Type: | Package |
Title: | DEvelopment (of Multi-Linear QSPR/QSAR) MOdels VAlidated using Test Set |
Version: | 1.0 |
Date: | 2016-03-15 |
Author: | Vinca Prana |
Maintainer: | Vinca Prana <vinca.prana@free.fr> |
Description: | Tool for the development of multi-linear QSPR/QSAR models (Quantitative structure-property/activity relationship). Theses models are used in chemistry, biology and pharmacy to find a relationship between the structure of a molecule and its property (such as activity, toxicology but also physical properties). The various functions of this package allows: selection of descriptors based of variances, intercorrelation and user expertise; selection of the best multi-linear regression in terms of correlation and robustness; methods of internal validation (Leave-One-Out, Leave-Many-Out, Y-scrambling) and external using test sets. |
License: | GPL-2 | GPL-3 [expanded from: GPL (≥ 2)] |
Depends: | leaps |
Suggests: | testthat |
NeedsCompilation: | no |
Packaged: | 2016-03-15 16:07:15 UTC |
Repository: | CRAN |
Date/Publication: | 2016-03-15 19:54:06 |
DEvelopment of (multi-linear QSPR/QSAR) MOdels VAlidated using test set.
Description
Tool for the development of multi-linear QSPR/QSAR models (Quantitative structure-property/activity relationship).
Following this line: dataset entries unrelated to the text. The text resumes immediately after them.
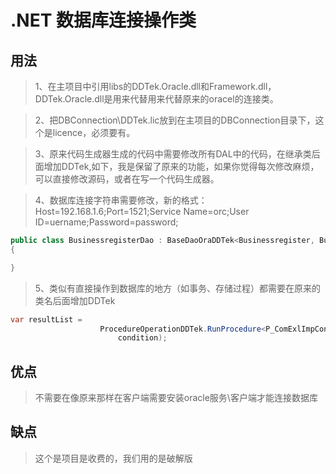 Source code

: # .NET 数据库连接操作类
## 用法
>1、在主项目中引用libs的DDTek.Oracle.dll和Framework.dll，DDTek.Oracle.dll是用来代替用来代替原来的oracel的连接类。

>2、把DBConnection\DDTek.lic放到在主项目的DBConnection目录下，这个是licence，必须要有。

>3、原来代码生成器生成的代码中需要修改所有DAL中的代码，在继承类后面增加DDTek,如下，我是保留了原来的功能，如果你觉得每次修改麻烦，可以直接修改源码，或者在写一个代码生成器。

>4、数据库连接字符串需要修改，新的格式：Host=192.168.1.6;Port=1521;Service Name=orc;User ID=uername;Password=password;
```C#
public class BusinessregisterDao : BaseDaoOraDDTek<Businessregister, BusinessregisterCollection>
{

}
```

>5、类似有直接操作到数据库的地方（如事务、存储过程）都需要在原来的类名后面增加DDTek

```C#
var resultList =
                    ProcedureOperationDDTek.RunProcedure<P_ComExlImpCondition, P_ComExlImpResult>(
                        condition);
```

## 优点
>不需要在像原来那样在客户端需要安装oracle服务\客户端才能连接数据库

## 缺点
>这个是项目是收费的，我们用的是破解版
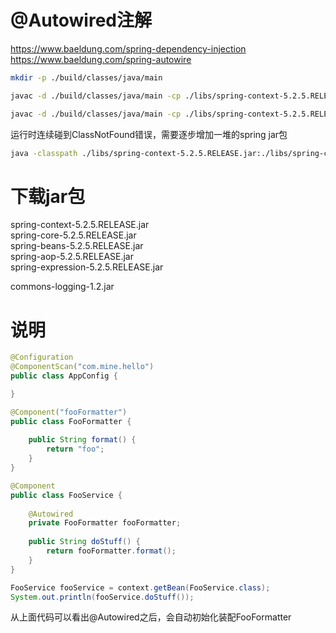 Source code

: @Autowired注解
=============

https://www.baeldung.com/spring-dependency-injection  
https://www.baeldung.com/spring-autowire

```bash
mkdir -p ./build/classes/java/main

javac -d ./build/classes/java/main -cp ./libs/spring-context-5.2.5.RELEASE.jar:./libs/spring-core-5.2.5.RELEASE.jar:libs/spring-beans-5.2.5.RELEASE.jar:. ./src/main/java/com/mine/hello/*.java

javac -d ./build/classes/java/main -cp ./libs/spring-context-5.2.5.RELEASE.jar:./libs/spring-core-5.2.5.RELEASE.jar:libs/spring-beans-5.2.5.RELEASE.jar:.:./build/classes/java/main ./src/main/java/*.java
```

运行时连续碰到ClassNotFound错误，需要逐步增加一堆的spring jar包

```bash
java -classpath ./libs/spring-context-5.2.5.RELEASE.jar:./libs/spring-core-5.2.5.RELEASE.jar:./libs/spring-beans-5.2.5.RELEASE.jar:./libs/spring-aop-5.2.5.RELEASE.jar:./libs/commons-logging-1.2.jar:./libs/spring-expression-5.2.5.RELEASE.jar:./build/classes/java/main:. App
```

下载jar包
========

spring-context-5.2.5.RELEASE.jar  
spring-core-5.2.5.RELEASE.jar  
spring-beans-5.2.5.RELEASE.jar  
spring-aop-5.2.5.RELEASE.jar  
spring-expression-5.2.5.RELEASE.jar  

commons-logging-1.2.jar  

说明
===

```java
@Configuration
@ComponentScan("com.mine.hello")
public class AppConfig {

}
```

```java
@Component("fooFormatter")
public class FooFormatter {
 
    public String format() {
        return "foo";
    }
}
```

```java
@Component
public class FooService {
     
    @Autowired
    private FooFormatter fooFormatter;
 
    public String doStuff() {
        return fooFormatter.format();
    }
}
```

```java
FooService fooService = context.getBean(FooService.class);
System.out.println(fooService.doStuff());
```

从上面代码可以看出@Autowired之后，会自动初始化装配FooFormatter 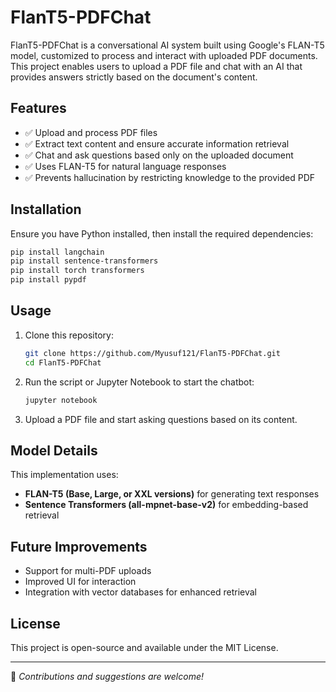 # FlanT5-PDFChat

FlanT5-PDFChat is a conversational AI system built using Google's FLAN-T5 model, customized to process and interact with uploaded PDF documents. This project enables users to upload a PDF file and chat with an AI that provides answers strictly based on the document's content.

## Features
- ✅ Upload and process PDF files
- ✅ Extract text content and ensure accurate information retrieval
- ✅ Chat and ask questions based only on the uploaded document
- ✅ Uses FLAN-T5 for natural language responses
- ✅ Prevents hallucination by restricting knowledge to the provided PDF

## Installation
Ensure you have Python installed, then install the required dependencies:

```sh
pip install langchain
pip install sentence-transformers
pip install torch transformers
pip install pypdf
```

## Usage
1. Clone this repository:
   ```sh
   git clone https://github.com/Myusuf121/FlanT5-PDFChat.git
   cd FlanT5-PDFChat
   ```

2. Run the script or Jupyter Notebook to start the chatbot:
   ```sh
   jupyter notebook
   ```

3. Upload a PDF file and start asking questions based on its content.

## Model Details
This implementation uses:
- **FLAN-T5 (Base, Large, or XXL versions)** for generating text responses
- **Sentence Transformers (all-mpnet-base-v2)** for embedding-based retrieval

## Future Improvements
- Support for multi-PDF uploads
- Improved UI for interaction
- Integration with vector databases for enhanced retrieval

## License
This project is open-source and available under the MIT License.

---

🚀 *Contributions and suggestions are welcome!*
Theses models are used in chemistry, biology and pharmacy to find a relationship between the structure of a molecule and its property (such as activity, toxicology but also physical properties). The various functions of this package allows: selection of descriptors based of variances, intercorrelation and user expertise; selection of the best multi-linear regression in terms of correlation and robustness; methods of internal validation (Leave-One-Out, Leave-Many-Out, Y-scrambling) and external using test sets.
Details
Package: | DEMOVA |
Type: | Package |
Version: | 1.0 |
Date: | 2016-03-15 |
License: | GPL (>= 2) |
Example of input files are avaible into the floder "tests".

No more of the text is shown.